Reliability Growth

Carnegie Mellon University
18-849b Dependable Embedded Systems
Spring 1998

Ying Shi

Abstract:

Reliability Growth is a widely accepted useful concept used as the basis for planning equipment reliability tests, assessing reliability improvement for changing equipment configurations. This particular benefit this concept brings up is the cost and time saving, with its future further attention in simpler model and higher coverage test, comparing with the traditional reliability demonstration test method. For embedded system, this concept benefits with development process in helping with the validation determination, particularly with critical systems such as medical, nuclear systems.

Introduction

The origin of reliability growth concept is generally attributed to J.T.Duane, an engineer at the Aerospace Electronics Department of the General Electronic Company. Duane developed the most commonly used model which is called the Duane model, named after its developer, and was published a paper in 1964 on the subject. In his paper, Duane brought up with a learning curve approach to reliability monitoring. Duane observed that different complex electromechanical and mechanical systems showed similar rates of improvement during system development. He further observed that the equipment development process could be characterized by continuing improvements in design and refinements in both operating and maintenance. Based on his observations, Duane concluded that he equipment development process was a learning process and could be described by a classical learning model equation. The learning curve theory is based on the observation that the cost of an item is a function of where in the manufacturing sequence the item was produced. The learning curve theory is usually attributed to J.P.Wright, who introduced a mathematical model describing a learning curve in a 1936 article in The Journal of Aeronautical Science titled "Factors Affecting the Cost of Airplane." Wright showed that the cumulative average direct labor input for an aircraft manufactured on a production line decreased in a predictable pattern. The decrease was obviously related to the increased proficiency (i.e., learning) of the manufacturing people on the line as they continued to perform the various repetitive tasks. The model that was published described the learning as an exponential function. One feature of the exponential function is that the relationship is linear when plotted on log-log graph paper. Duane observed that the process associated with improving equipment reliability during the early stages of development " is one of learning through failures. Knowledge of the applicable learning curve would provide a means of measuring and predicting reliability during this period of change." He also suggested this learning could be mathematically described by an exponential function, which when plotted on log-log paper appeared as a straight line. Correction of unexpected failure modes was how the learning would come about. The learning is accomplished through a " test, analyze, and fix" (TAAF) process, and the term TAAF became associated with, and almost synonymous with reliability growth.

Key Concepts

As somehow the concepts of and closely associated with reliability growth has been a jargon in the reliability research world for years, there are some researchers feel obliged to give some clarification of those definitions and their use, from their point of view.

Reliability Growth Testing [1]

Most often when the subject of reliability growth is discussed, it is reliability growth testing that is the focus of the discussion. Certainly, this focus on testing is neither surprising nor unreasonable.
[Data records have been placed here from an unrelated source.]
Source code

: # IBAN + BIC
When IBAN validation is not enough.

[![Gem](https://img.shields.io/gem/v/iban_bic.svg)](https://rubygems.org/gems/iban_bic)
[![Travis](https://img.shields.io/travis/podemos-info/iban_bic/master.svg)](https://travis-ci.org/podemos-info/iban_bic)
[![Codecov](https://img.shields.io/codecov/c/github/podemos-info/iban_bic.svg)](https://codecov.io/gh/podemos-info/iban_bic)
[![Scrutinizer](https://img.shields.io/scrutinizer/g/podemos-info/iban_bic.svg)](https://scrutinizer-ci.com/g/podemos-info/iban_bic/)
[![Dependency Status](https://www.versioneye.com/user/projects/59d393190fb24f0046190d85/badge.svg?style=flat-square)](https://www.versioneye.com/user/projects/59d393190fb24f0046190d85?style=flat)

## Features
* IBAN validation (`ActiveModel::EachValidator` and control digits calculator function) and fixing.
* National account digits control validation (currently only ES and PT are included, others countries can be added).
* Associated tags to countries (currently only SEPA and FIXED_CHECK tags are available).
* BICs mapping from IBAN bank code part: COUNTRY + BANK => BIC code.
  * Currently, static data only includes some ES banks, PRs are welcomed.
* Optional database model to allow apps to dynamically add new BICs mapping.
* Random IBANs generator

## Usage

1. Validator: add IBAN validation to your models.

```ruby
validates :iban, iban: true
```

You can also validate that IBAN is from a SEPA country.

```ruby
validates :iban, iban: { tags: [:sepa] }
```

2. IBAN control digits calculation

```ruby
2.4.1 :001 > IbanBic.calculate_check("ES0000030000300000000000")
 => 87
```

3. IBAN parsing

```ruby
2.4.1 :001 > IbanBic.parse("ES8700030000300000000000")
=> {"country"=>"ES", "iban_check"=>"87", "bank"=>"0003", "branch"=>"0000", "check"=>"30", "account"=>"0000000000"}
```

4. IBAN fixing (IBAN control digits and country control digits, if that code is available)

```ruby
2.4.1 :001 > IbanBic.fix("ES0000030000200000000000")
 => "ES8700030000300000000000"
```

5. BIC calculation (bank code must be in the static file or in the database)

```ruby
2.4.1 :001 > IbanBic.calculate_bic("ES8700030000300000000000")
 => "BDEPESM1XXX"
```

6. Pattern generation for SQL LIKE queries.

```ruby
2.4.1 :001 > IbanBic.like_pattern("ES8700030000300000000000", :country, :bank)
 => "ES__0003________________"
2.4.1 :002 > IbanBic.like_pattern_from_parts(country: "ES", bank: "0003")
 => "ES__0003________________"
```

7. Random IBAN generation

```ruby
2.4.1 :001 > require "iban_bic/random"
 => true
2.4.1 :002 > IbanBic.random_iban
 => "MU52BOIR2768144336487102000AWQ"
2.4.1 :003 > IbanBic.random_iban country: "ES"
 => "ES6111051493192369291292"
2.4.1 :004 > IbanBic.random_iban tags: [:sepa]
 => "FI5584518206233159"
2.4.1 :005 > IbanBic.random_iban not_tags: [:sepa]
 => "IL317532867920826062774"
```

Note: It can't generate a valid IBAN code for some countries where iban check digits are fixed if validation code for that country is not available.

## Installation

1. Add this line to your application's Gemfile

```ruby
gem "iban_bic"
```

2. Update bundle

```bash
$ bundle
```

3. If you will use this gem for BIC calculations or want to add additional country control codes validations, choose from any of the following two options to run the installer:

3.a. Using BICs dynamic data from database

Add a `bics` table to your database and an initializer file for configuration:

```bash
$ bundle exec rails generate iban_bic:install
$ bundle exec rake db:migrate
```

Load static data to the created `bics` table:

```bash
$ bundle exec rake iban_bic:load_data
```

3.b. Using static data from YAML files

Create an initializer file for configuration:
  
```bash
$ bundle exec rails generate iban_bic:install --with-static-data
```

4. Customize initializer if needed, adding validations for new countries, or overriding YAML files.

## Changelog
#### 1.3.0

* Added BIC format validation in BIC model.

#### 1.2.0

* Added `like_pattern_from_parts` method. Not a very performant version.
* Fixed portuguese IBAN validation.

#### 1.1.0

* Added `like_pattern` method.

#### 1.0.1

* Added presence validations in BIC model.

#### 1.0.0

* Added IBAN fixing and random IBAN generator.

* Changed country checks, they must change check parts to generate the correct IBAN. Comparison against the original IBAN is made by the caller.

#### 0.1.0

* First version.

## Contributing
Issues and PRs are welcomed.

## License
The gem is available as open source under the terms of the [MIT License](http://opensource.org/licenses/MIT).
In general, testing, to prove the merit of a design and the validity of the models and analytical tools used to develop the design, is a necessary and standard part of development. In regard to reliability growth testing, much work has gone into developing the various statistical models developed for the purpose of planning and tracking reliability growth achieved through testing. Given the high cost of testing, the extensive effort to develop good models and the attention paid to the reliability growth test process are natural.
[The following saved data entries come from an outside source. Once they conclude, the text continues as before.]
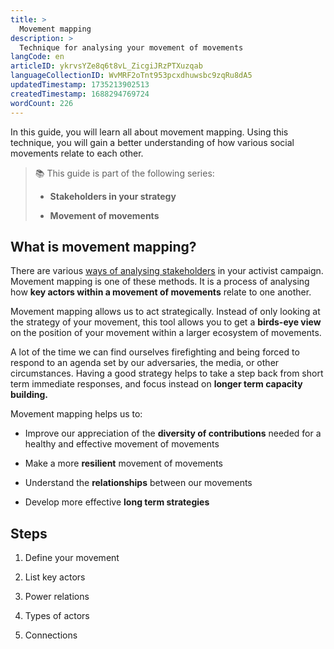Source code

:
 ```yaml
---
title: >
  Movement mapping
description: >
  Technique for analysing your movement of movements
langCode: en
articleID: ykrvsYZe8q6t8vL_ZicgiJRzPTXuzqab
languageCollectionID: WvMRF2oTnt953pcxdhuwsbc9zqRu8dA5
updatedTimestamp: 1735213902513
createdTimestamp: 1688294769724
wordCount: 226
---
```


In this guide, you will learn all about movement mapping. Using this technique, you will gain a better understanding of how various social movements relate to each other.

> 📚 This guide is part of the following series:
> 
> -   **Stakeholders in your strategy**
>     
> -   **Movement of movements**
>     

## What is movement mapping?

There are various [ways of analysing stakeholders](/strategy/stakeholders) in your activist campaign. Movement mapping is one of these methods. It is a process of analysing how **key actors within a movement of movements** relate to one another.

Movement mapping allows us to act strategically. Instead of only looking at the strategy of your movement, this tool allows you to get a **birds-eye view** on the position of your movement within a larger ecosystem of movements.

A lot of the time we can find ourselves firefighting and being forced to respond to an agenda set by our adversaries, the media, or other circumstances. Having a good strategy helps to take a step back from short term immediate responses, and focus instead on **longer term capacity building.**

Movement mapping helps us to:

-   ﻿﻿Improve our appreciation of the **diversity of contributions** needed for a healthy and effective movement of movements
    
-   Make a more **resilient** movement of movements
    
-   Understand the **relationships** between our movements
    
-   ﻿﻿Develop more effective **long term strategies**
    

## Steps

1.  Define your movement
    
2.  List key actors
    
3.  Power relations
    
4.  Types of actors
    
5.  Connections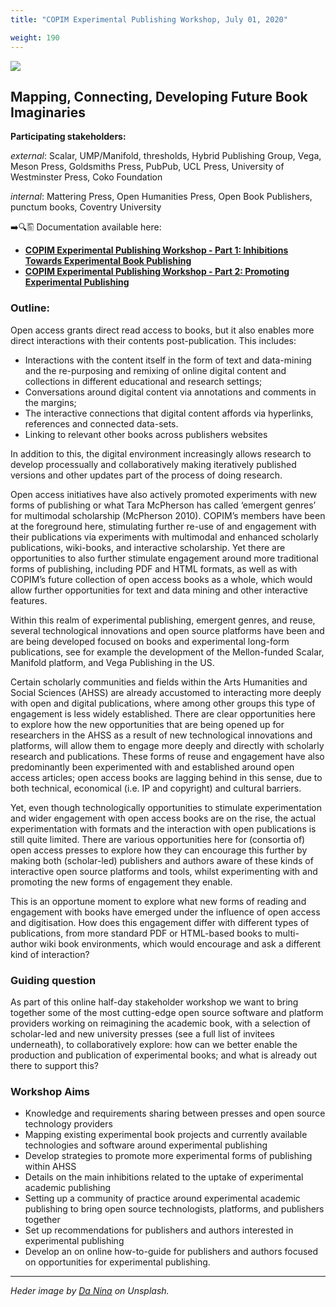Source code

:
 ```yaml
---
title: "COPIM Experimental Publishing Workshop, July 01, 2020"

weight: 190
---
```


![](/images/da-nina-MBqwXZTfkdA-unsplash-cropped.jpg)

## Mapping, Connecting, Developing Future Book Imaginaries

**Participating stakeholders:**

_external_: Scalar, UMP/Manifold, thresholds, Hybrid Publishing Group, Vega, Meson Press, Goldsmiths Press, PubPub, UCL Press, University of Westminster Press, Coko Foundation

_internal_: Mattering Press, Open Humanities Press, Open Book Publishers, punctum books, Coventry University


➡️🔍🖺 Documentation available here:
  - **[COPIM Experimental Publishing Workshop - Part 1: Inhibitions Towards Experimental Book Publishing](https://doi.org/10.21428/785a6451.8265afcb)**
  - **[COPIM Experimental Publishing Workshop - Part 2: Promoting Experimental Publishing](https://doi.org/10.21428/785a6451.a21d57b6)**

### Outline:

Open access grants direct read access to books, but it also enables more direct interactions with their contents post-publication. This includes:

* Interactions with the content itself in the form of text and data-mining and the re-purposing and remixing of online digital content and collections in different educational and research settings;
* Conversations around digital content via annotations and comments in the margins;
* The interactive connections that digital content affords via hyperlinks, references and connected data-sets.
* Linking to relevant other books across publishers websites

In addition to this, the digital environment increasingly allows research to develop processually and collaboratively making iteratively published versions and other updates part of the process of doing research.

Open access initiatives have also actively promoted experiments with new forms of publishing or what Tara McPherson has called ‘emergent genres’ for multimodal scholarship (McPherson 2010). COPIM’s members have been at the foreground here, stimulating further re-use of and engagement with their publications via experiments with multimodal and enhanced scholarly publications, wiki-books, and interactive scholarship. Yet there are opportunities to also further stimulate engagement around more traditional forms of publishing, including PDF and HTML formats, as well as with COPIM’s future collection of open access books as a whole, which would allow further opportunities for text and data mining and other interactive features.

Within this realm of experimental publishing, emergent genres, and reuse, several technological innovations and open source platforms have been and are being developed focused on books and experimental long-form publications, see for example the development of the Mellon-funded Scalar, Manifold platform, and Vega Publishing in the US.

Certain scholarly communities and fields within the Arts Humanities and Social Sciences (AHSS) are already accustomed to interacting more deeply with open and digital publications, where among other groups this type of engagement is less widely established. There are clear opportunities here to explore how the new opportunities that are being opened up for researchers in the AHSS as a result of new technological innovations and platforms, will allow them to engage more deeply and directly with scholarly research and publications. These forms of reuse and engagement have also predominantly been experimented with and established around open access articles; open access books are lagging behind in this sense, due to both technical, economical (i.e. IP and copyright) and cultural barriers.

Yet, even though technologically opportunities to stimulate experimentation and wider engagement with open access books are on the rise, the actual experimentation with formats and the interaction with open publications is still quite limited. There are various opportunities here for (consortia of) open access presses to explore how they can encourage this further by making both (scholar-led) publishers and authors aware of these kinds of interactive open source platforms and tools, whilst experimenting with and promoting the new forms of engagement they enable.

This is an opportune moment to explore what new forms of reading and engagement with books have emerged under the influence of open access and digitisation. How does this engagement differ with different types of publications, from more standard PDF or HTML-based books to multi-author wiki book environments, which would encourage and ask a different kind of interaction?

### Guiding question

As part of this online half-day stakeholder workshop we want to bring together some of the most cutting-edge open source software and platform providers working on reimagining the academic book, with a selection of scholar-led and new university presses (see a full list of invitees underneath), to collaboratively explore: how can we better enable the production and publication of experimental books; and what is already out there to support this?

### Workshop Aims

- Knowledge and requirements sharing between presses and open source technology providers
- Mapping existing experimental book projects and currently available technologies and software around experimental publishing
- Develop strategies to promote more experimental forms of publishing within AHSS
- Details on the main inhibitions related to the uptake of experimental academic publishing
- Setting up a community of practice around experimental academic publishing to bring open source technologists, platforms, and publishers together
- Set up recommendations for publishers and authors interested in experimental publishing
- Develop an on online how-to-guide for publishers and authors focused on opportunities for experimental publishing.



---

*Heder image by [Da Nina](https://unsplash.com/@daninasplash) on Unsplash.*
Coming out of the discussion as of whether reliability growth can be achieved without testing, generally speaking, the process is one of iteration. Iterations of the design are needed because the various performance requirements often conflict, optimizing the design to meet one requirement can result in the design failing to meet another requirement. Balancing the requirements is a demanding task. Iteration is also needed because not all analyses can be done simultaneously. consequently, the design may be changed as the result of a particular analysis, only to be changed again as the results of a subsequent analysis are available. As these iterations take place, the design is refined. Therefore, each revised design is an improvement over its predecessor. Some of the analyses conducted during the design process directly address the reliability of the design. So, the reliability of the design improves as successive design changes are made based on analytical evaluation.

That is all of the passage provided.